- REQUIRED ACTION:
Restate the lines of the material below word for word, from the first through the one containing "graded piece is", and include nothing else; pictures stay out.

- DATA RECORDS:
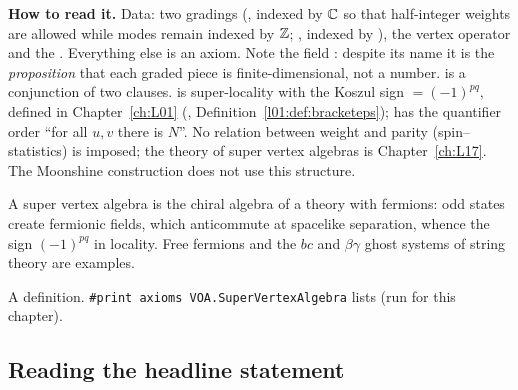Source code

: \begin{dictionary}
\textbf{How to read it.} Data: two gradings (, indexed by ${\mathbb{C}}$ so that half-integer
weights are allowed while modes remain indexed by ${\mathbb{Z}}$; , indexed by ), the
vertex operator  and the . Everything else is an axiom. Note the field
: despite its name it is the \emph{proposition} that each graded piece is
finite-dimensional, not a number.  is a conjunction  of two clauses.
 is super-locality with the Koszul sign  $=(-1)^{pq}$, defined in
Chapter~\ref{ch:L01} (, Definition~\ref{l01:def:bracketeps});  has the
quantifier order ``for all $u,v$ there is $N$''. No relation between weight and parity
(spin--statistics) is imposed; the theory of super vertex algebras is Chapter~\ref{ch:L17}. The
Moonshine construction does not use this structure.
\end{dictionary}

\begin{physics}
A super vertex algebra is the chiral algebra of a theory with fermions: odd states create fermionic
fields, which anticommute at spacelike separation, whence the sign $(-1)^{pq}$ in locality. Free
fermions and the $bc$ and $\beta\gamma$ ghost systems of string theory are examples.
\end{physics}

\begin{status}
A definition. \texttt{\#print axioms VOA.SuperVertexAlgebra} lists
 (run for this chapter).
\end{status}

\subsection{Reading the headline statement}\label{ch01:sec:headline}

- ANSWER FOR THIS EXERCISE:
Source code

: \begin{dictionary}
\textbf{How to read it.} Data: two gradings (, indexed by ${\mathbb{C}}$ so that half-integer
weights are allowed while modes remain indexed by ${\mathbb{Z}}$; , indexed by ), the
vertex operator  and the . Everything else is an axiom. Note the field
: despite its name it is the \emph{proposition} that each graded piece is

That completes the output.